## Work to be completed
The answer must consist of every line in the records that contains the word "append".

------------------------------------------------------------------------

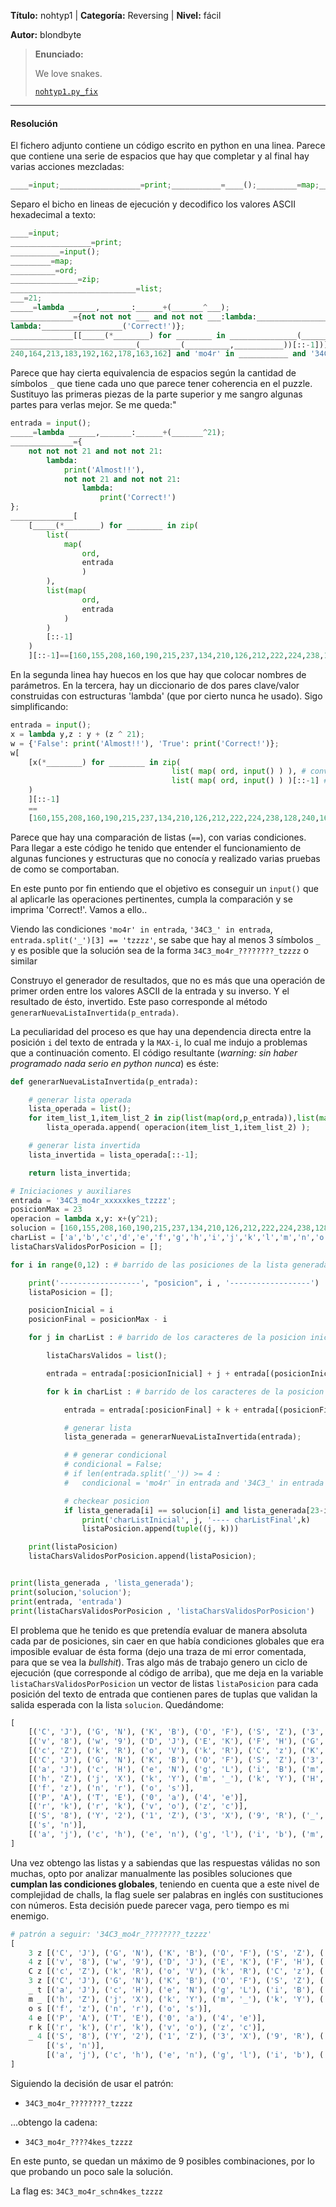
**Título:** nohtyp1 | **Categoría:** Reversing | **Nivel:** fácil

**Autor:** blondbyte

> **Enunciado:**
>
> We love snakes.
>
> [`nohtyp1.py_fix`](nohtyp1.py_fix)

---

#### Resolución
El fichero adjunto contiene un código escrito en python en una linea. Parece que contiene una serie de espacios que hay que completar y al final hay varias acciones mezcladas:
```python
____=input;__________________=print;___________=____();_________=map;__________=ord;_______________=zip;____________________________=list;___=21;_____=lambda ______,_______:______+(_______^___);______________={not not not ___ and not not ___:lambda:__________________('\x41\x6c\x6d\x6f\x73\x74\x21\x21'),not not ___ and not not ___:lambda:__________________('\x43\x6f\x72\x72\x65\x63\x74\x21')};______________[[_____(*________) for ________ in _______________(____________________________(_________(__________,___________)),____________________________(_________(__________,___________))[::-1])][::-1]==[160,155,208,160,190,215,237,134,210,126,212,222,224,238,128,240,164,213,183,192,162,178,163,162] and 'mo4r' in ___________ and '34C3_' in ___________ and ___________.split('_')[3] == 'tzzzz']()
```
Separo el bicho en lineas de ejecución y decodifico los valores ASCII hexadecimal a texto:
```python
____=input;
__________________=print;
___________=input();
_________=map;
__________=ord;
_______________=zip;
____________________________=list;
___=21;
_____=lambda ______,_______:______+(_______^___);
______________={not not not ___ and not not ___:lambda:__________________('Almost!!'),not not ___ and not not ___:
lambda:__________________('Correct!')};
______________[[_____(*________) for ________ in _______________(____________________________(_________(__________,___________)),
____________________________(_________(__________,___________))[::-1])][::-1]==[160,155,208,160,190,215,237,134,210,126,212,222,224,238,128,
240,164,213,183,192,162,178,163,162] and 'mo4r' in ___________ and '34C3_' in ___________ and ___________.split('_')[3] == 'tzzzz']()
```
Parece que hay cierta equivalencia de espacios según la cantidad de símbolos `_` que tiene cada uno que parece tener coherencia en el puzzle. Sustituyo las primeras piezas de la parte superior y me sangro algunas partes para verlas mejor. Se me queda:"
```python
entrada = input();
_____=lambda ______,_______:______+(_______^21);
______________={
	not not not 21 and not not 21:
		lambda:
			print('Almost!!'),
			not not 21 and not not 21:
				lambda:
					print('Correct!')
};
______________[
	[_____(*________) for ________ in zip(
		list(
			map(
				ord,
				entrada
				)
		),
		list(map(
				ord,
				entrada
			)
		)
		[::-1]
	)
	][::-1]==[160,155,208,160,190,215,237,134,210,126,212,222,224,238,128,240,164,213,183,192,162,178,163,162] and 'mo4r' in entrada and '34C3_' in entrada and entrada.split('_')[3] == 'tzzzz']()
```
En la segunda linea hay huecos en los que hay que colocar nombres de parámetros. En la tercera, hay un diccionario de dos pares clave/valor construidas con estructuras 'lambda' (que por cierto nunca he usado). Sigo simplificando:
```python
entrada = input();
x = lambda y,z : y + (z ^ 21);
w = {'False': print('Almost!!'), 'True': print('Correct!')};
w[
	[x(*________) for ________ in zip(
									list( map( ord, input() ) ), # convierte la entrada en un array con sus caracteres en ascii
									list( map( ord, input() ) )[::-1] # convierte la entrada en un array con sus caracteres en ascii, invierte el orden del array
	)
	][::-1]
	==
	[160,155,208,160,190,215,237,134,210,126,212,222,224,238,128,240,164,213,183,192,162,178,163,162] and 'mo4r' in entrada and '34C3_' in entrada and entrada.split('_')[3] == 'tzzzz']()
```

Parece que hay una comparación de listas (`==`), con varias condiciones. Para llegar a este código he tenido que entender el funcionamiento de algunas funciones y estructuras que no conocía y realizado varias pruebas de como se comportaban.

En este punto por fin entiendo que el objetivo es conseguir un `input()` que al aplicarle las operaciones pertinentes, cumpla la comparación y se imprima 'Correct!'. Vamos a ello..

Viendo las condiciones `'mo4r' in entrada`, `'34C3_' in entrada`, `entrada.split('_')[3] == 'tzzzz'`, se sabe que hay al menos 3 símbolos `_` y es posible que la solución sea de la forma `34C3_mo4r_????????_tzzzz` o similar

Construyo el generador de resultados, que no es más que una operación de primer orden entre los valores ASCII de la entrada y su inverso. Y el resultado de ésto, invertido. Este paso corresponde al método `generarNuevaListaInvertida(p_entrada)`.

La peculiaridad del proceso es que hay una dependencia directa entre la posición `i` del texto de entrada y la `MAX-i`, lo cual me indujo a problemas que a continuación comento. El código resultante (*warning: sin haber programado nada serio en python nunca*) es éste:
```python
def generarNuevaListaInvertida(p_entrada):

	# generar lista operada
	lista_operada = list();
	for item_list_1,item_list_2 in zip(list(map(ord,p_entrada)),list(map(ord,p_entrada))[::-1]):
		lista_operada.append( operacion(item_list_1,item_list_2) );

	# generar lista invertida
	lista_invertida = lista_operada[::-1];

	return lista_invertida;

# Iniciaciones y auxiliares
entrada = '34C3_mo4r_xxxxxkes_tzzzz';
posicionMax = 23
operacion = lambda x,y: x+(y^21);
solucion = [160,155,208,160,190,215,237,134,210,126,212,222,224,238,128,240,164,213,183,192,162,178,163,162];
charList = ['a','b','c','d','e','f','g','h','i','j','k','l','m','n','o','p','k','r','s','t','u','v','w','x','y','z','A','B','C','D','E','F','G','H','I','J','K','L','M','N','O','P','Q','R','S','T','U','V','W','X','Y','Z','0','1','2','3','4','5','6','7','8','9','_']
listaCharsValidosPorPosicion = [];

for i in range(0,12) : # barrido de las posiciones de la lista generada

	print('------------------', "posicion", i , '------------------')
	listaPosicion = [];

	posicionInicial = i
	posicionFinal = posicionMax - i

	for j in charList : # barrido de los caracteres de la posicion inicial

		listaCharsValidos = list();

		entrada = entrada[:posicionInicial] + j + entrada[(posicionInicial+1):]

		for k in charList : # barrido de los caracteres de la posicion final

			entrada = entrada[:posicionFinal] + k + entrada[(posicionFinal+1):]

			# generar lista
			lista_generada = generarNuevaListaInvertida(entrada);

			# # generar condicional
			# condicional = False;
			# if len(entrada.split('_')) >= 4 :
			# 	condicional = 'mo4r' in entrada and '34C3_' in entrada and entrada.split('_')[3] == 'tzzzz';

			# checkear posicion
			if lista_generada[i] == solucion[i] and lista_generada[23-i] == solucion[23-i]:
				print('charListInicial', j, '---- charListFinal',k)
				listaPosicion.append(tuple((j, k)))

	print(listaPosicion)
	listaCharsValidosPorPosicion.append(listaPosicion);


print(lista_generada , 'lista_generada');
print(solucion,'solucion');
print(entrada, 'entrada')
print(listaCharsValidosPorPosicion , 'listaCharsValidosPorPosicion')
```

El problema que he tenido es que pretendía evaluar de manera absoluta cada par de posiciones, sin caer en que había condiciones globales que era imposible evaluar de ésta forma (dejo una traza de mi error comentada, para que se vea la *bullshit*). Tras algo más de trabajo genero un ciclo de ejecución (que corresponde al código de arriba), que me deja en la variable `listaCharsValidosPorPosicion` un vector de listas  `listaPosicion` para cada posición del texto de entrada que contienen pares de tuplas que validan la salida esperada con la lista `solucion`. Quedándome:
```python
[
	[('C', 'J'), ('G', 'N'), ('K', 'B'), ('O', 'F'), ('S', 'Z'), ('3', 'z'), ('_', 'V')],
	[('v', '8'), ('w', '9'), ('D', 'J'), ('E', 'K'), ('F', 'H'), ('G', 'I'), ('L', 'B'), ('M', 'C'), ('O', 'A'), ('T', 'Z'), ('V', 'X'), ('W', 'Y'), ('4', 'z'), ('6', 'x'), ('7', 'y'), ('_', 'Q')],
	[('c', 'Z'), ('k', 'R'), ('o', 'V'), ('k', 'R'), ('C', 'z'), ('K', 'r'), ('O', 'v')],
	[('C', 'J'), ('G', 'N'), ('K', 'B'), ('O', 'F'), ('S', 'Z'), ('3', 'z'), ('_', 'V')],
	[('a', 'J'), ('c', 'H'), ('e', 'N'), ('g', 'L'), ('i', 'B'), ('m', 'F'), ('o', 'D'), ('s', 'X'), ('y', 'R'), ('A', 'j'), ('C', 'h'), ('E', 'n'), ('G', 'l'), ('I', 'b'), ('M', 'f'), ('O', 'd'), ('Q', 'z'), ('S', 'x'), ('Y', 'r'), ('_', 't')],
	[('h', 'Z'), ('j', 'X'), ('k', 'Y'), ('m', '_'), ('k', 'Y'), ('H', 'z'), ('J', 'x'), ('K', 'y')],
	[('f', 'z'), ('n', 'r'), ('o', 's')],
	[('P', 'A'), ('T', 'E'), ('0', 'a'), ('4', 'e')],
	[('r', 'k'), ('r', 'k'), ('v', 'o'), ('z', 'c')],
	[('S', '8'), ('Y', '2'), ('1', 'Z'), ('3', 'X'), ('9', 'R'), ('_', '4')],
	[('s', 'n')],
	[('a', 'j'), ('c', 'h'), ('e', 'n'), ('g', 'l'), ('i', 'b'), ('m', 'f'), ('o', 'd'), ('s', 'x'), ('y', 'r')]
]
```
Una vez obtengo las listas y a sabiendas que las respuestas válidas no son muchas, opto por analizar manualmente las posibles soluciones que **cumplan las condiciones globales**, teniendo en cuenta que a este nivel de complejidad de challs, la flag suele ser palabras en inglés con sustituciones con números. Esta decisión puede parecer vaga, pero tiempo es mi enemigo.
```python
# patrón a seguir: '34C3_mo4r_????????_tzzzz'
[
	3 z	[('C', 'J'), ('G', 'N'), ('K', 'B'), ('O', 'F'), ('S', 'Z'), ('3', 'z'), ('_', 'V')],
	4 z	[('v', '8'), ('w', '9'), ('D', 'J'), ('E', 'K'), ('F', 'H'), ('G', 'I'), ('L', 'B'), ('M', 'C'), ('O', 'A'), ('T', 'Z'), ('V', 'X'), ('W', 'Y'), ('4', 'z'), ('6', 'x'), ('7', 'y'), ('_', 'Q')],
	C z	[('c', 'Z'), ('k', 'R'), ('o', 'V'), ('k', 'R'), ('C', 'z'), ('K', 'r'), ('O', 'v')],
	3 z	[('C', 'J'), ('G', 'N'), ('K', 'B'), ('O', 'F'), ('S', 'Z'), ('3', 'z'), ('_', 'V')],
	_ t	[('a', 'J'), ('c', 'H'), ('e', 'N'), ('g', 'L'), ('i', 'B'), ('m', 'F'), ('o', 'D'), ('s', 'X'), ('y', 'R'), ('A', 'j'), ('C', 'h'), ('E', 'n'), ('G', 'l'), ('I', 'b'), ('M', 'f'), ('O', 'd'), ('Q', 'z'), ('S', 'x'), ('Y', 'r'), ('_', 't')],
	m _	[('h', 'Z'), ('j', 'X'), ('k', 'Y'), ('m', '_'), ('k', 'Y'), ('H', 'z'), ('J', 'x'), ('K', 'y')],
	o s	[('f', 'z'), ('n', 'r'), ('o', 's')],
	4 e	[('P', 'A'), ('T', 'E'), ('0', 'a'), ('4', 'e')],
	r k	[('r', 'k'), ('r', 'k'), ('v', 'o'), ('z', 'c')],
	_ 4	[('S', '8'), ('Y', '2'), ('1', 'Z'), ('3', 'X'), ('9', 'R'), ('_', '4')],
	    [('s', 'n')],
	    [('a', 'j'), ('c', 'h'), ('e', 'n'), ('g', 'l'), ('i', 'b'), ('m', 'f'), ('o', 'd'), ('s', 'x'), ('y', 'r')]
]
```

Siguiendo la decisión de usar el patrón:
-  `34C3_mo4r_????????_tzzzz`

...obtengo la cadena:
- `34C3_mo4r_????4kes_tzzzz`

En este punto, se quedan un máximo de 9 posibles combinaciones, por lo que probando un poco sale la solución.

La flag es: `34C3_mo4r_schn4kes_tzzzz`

------------------------------------------------------------------------

## Response for this exercise
		lista_operada.append( operacion(item_list_1,item_list_2) );
				listaPosicion.append(tuple((j, k)))
	listaCharsValidosPorPosicion.append(listaPosicion);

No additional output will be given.